▸ **TASK DIRECTIONS**
The answer must be the full listing, restated word for word.

▸ **RECORDS SHOWN**

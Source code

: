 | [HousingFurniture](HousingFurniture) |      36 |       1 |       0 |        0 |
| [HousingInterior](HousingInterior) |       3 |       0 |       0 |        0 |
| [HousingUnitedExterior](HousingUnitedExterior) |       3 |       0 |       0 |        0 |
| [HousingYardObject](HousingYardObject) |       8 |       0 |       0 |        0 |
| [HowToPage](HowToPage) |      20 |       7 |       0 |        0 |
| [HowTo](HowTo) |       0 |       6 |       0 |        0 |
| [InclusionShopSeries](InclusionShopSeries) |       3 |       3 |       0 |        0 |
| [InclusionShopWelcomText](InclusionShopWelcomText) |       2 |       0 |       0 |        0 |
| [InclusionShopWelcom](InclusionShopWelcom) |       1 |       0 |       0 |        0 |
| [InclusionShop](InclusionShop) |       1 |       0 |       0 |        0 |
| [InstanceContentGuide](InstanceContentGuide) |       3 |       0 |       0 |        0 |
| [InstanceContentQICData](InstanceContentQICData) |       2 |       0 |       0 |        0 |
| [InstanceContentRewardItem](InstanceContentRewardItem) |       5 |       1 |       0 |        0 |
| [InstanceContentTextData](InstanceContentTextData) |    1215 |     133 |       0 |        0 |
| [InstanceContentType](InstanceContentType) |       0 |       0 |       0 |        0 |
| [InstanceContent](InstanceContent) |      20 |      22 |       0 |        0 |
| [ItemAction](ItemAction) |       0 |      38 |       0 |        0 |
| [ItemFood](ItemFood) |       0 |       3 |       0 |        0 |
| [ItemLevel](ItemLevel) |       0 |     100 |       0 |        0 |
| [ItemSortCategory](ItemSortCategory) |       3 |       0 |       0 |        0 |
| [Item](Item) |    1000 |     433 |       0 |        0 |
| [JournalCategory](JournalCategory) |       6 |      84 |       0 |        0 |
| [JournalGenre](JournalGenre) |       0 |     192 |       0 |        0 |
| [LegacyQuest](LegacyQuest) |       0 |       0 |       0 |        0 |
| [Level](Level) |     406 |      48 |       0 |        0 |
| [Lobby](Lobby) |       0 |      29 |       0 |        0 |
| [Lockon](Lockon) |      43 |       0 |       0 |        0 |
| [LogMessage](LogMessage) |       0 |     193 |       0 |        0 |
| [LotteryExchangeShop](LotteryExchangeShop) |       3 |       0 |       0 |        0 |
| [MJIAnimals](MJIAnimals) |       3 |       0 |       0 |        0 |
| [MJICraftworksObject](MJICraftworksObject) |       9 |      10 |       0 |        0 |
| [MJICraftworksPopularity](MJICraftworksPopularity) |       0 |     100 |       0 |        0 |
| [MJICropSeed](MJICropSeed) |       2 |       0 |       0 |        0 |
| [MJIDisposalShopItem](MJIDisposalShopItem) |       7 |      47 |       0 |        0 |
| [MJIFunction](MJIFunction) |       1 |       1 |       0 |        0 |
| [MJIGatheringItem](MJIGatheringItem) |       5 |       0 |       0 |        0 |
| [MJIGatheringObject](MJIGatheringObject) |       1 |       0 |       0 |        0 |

▸ **OUTPUT FOR THIS TASK**
Source code

: | [HousingFurniture](HousingFurniture) |      36 |       1 |       0 |        0 |
| [HousingInterior](HousingInterior) |       3 |       0 |       0 |        0 |
| [HousingUnitedExterior](HousingUnitedExterior) |       3 |       0 |       0 |        0 |
| [HousingYardObject](HousingYardObject) |       8 |       0 |       0 |        0 |
| [HowToPage](HowToPage) |      20 |       7 |       0 |        0 |
| [HowTo](HowTo) |       0 |       6 |       0 |        0 |
| [InclusionShopSeries](InclusionShopSeries) |       3 |       3 |       0 |        0 |
| [InclusionShopWelcomText](InclusionShopWelcomText) |       2 |       0 |       0 |        0 |
| [InclusionShopWelcom](InclusionShopWelcom) |       1 |       0 |       0 |        0 |
| [InclusionShop](InclusionShop) |       1 |       0 |       0 |        0 |
| [InstanceContentGuide](InstanceContentGuide) |       3 |       0 |       0 |        0 |
| [InstanceContentQICData](InstanceContentQICData) |       2 |       0 |       0 |        0 |
| [InstanceContentRewardItem](InstanceContentRewardItem) |       5 |       1 |       0 |        0 |
| [InstanceContentTextData](InstanceContentTextData) |    1215 |     133 |       0 |        0 |
| [InstanceContentType](InstanceContentType) |       0 |       0 |       0 |        0 |
| [InstanceContent](InstanceContent) |      20 |      22 |       0 |        0 |
| [ItemAction](ItemAction) |       0 |      38 |       0 |        0 |
| [ItemFood](ItemFood) |       0 |       3 |       0 |        0 |
| [ItemLevel](ItemLevel) |       0 |     100 |       0 |        0 |
| [ItemSortCategory](ItemSortCategory) |       3 |       0 |       0 |        0 |
| [Item](Item) |    1000 |     433 |       0 |        0 |
| [JournalCategory](JournalCategory) |       6 |      84 |       0 |        0 |
| [JournalGenre](JournalGenre) |       0 |     192 |       0 |        0 |
| [LegacyQuest](LegacyQuest) |       0 |       0 |       0 |        0 |
| [Level](Level) |     406 |      48 |       0 |        0 |
| [Lobby](Lobby) |       0 |      29 |       0 |        0 |
| [Lockon](Lockon) |      43 |       0 |       0 |        0 |
| [LogMessage](LogMessage) |       0 |     193 |       0 |        0 |
| [LotteryExchangeShop](LotteryExchangeShop) |       3 |       0 |       0 |        0 |
| [MJIAnimals](MJIAnimals) |       3 |       0 |       0 |        0 |
| [MJICraftworksObject](MJICraftworksObject) |       9 |      10 |       0 |        0 |
| [MJICraftworksPopularity](MJICraftworksPopularity) |       0 |     100 |       0 |        0 |
| [MJICropSeed](MJICropSeed) |       2 |       0 |       0 |        0 |
| [MJIDisposalShopItem](MJIDisposalShopItem) |       7 |      47 |       0 |        0 |
| [MJIFunction](MJIFunction) |       1 |       1 |       0 |        0 |
| [MJIGatheringItem](MJIGatheringItem) |       5 |       0 |       0 |        0 |
| [MJIGatheringObject](MJIGatheringObject) |       1 |       0 |       0 |        0 |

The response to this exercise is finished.